Parce que John Wayne est fier, les marines sont fiers. Les bombardiers B-52 sont fiers. Comment allons-nous obtenir notre libération, si nous prenons sur leurs caractéristiques ?
Il est temps pour nous tous de penser.
Nous devons comprendre qu’ils veulent que nous soyons paresseux dans nos esprits, serviles dans nos vies et (a)vides dans notre réflexion.
Ils veulent nous garder dans la confusion de sorte que nous continuions à croire en leurs un mensonges, les uns après les autres, comme ils ont pu les programmer dans leurs esprits, et dans leur société.
Mais regardez bien : tout leur système ne repose que sur des illusions.
Nous sommes le pouvoir. Et c’est la façon dont nous utilisons notre énergie qui permet à l’ennemi de nous abuser.

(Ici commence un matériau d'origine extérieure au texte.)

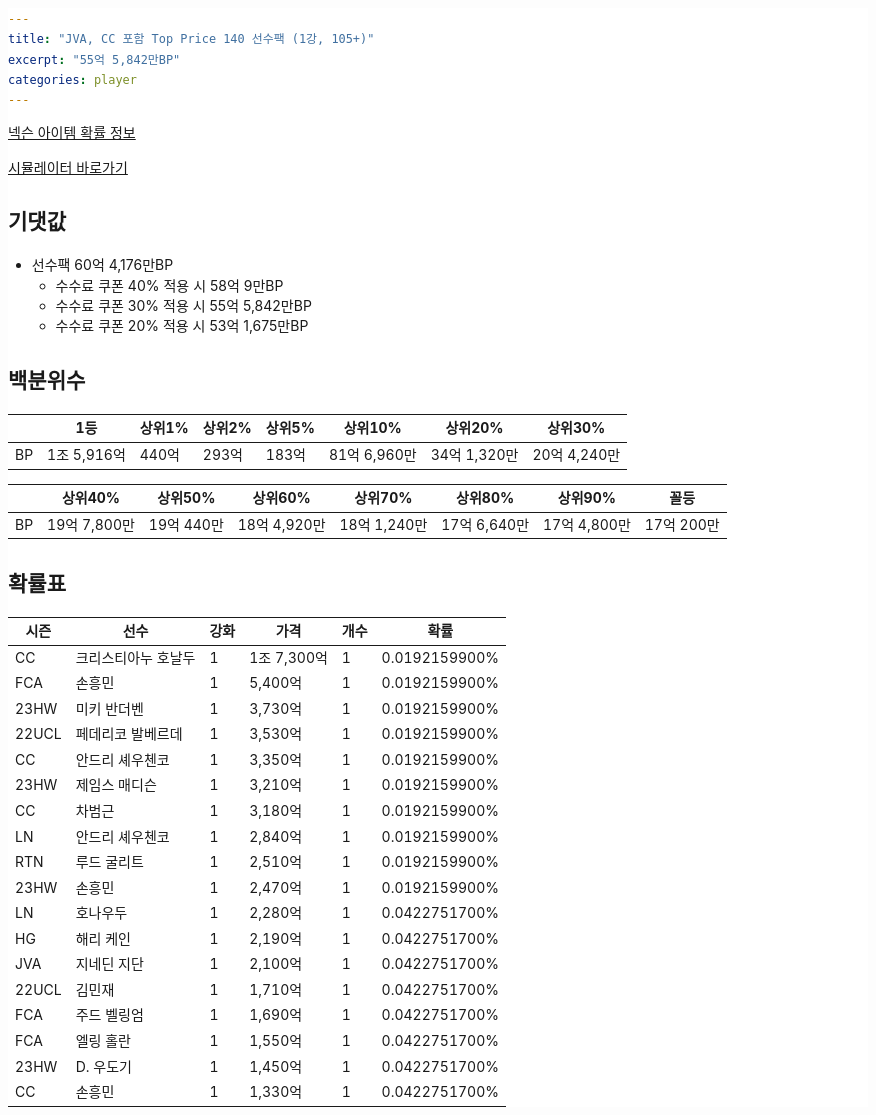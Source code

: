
 ```yaml
---
title: "JVA, CC 포함 Top Price 140 선수팩 (1강, 105+)"
excerpt: "55억 5,842만BP"
categories: player
---
```

[넥슨 아이템 확률 정보](http://iteminfo.nexon.com/probability/fco?sn=7749)

[시뮬레이터 바로가기](/simulator/7749)
## 기댓값
- 선수팩 60억 4,176만BP
  - 수수료 쿠폰 40% 적용 시 58억 9만BP
  - 수수료 쿠폰 30% 적용 시 55억 5,842만BP
  - 수수료 쿠폰 20% 적용 시 53억 1,675만BP


## 백분위수

||1등|상위1%|상위2%|상위5%|상위10%|상위20%|상위30%|
|---|---|---|---|---|---|---|---|
|BP|1조 5,916억|440억|293억|183억|81억 6,960만|34억 1,320만|20억 4,240만|

||상위40%|상위50%|상위60%|상위70%|상위80%|상위90%|꼴등|
|---|---|---|---|---|---|---|---|
|BP|19억 7,800만|19억 440만|18억 4,920만|18억 1,240만|17억 6,640만|17억 4,800만|17억 200만|


## 확률표

|시즌|선수|강화|가격|개수|확률|
|---|---|---|---|---|---|
|CC|크리스티아누 호날두|1|1조 7,300억|1|0.0192159900%|
|FCA|손흥민|1|5,400억|1|0.0192159900%|
|23HW|미키 반더벤|1|3,730억|1|0.0192159900%|
|22UCL|페데리코 발베르데|1|3,530억|1|0.0192159900%|
|CC|안드리 셰우첸코|1|3,350억|1|0.0192159900%|
|23HW|제임스 매디슨|1|3,210억|1|0.0192159900%|
|CC|차범근|1|3,180억|1|0.0192159900%|
|LN|안드리 셰우첸코|1|2,840억|1|0.0192159900%|
|RTN|루드 굴리트|1|2,510억|1|0.0192159900%|
|23HW|손흥민|1|2,470억|1|0.0192159900%|
|LN|호나우두|1|2,280억|1|0.0422751700%|
|HG|해리 케인|1|2,190억|1|0.0422751700%|
|JVA|지네딘 지단|1|2,100억|1|0.0422751700%|
|22UCL|김민재|1|1,710억|1|0.0422751700%|
|FCA|주드 벨링엄|1|1,690억|1|0.0422751700%|
|FCA|엘링 홀란|1|1,550억|1|0.0422751700%|
|23HW|D. 우도기|1|1,450억|1|0.0422751700%|
|CC|손흥민|1|1,330억|1|0.0422751700%|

Ou pas.
Notre résistance et notre lutte pour la survie doit être totale, absolue. Il ne peut y avoir de demi-mesures. Ils ont interféré dans notre vie depuis le moment où nous sommes nés.
Nous sommes une partie naturelle de la terre. Et tous nos ancêtres, et toutes nos relations qui sont allés rejoindre le monde des esprits, sont aussi là, présents en nous. Ils ont le pouvoir. Ils vont nous aider. Ils nous aideront à voir, à entendre, à comprendre, si nous sommes disposés à voir, à penser, à écouter. Nous ne sommes pas séparés d’eux parce qu’il n’y a nul autre endroit où aller. Notre seul endroit, c’est la Terre. Il s’agit de notre mère…
Regardez :
Il n’y a pas d’espoir pour ce système politique et économique.
La classe dirigeante, ces 1% qui contrôlent aujourd’hui l’ensemble de l’économie mondiale en exploitant le vivant, ne vont pas changer selon les règles politiques existantes.
Ils vont continuer à nous mentir, à faire des promesses et ils vont continuer à créer l’illusion de «changements»,… Tout en nous manipulant et en nous poussant les uns face aux autres.. Nous devons comprendre notre rôle en tant que puissance naturelle.
Nous devons comprendre que lorsque notre oppresseur nous traite de cette façon nous sommes responsables : nous lui permettons de le faire tant que nous acceptons ses mensonges. Aussi longtemps que tolérerons ses mensonges, aussi longtemps nous tolérerons sa brutalité, aussi longtemps nous lui permettrons de nous maltraiter.
Regardez bien :
Ils n’ont pas de vrais pouvoirs, ils utilisent la peur, l’illusion, l’oppression, ils manipulent la vie et exploitent le vivant, ils déforment et inversent les sens, dénaturent le vivant…
Ils appellent cela être “fort”», être “puissant”…
Mais ce n’est que faiblesses, bassesses et illusions.
Ils ne peuvent pas arrêter le vent et ils ne peuvent pas arrêter la pluie.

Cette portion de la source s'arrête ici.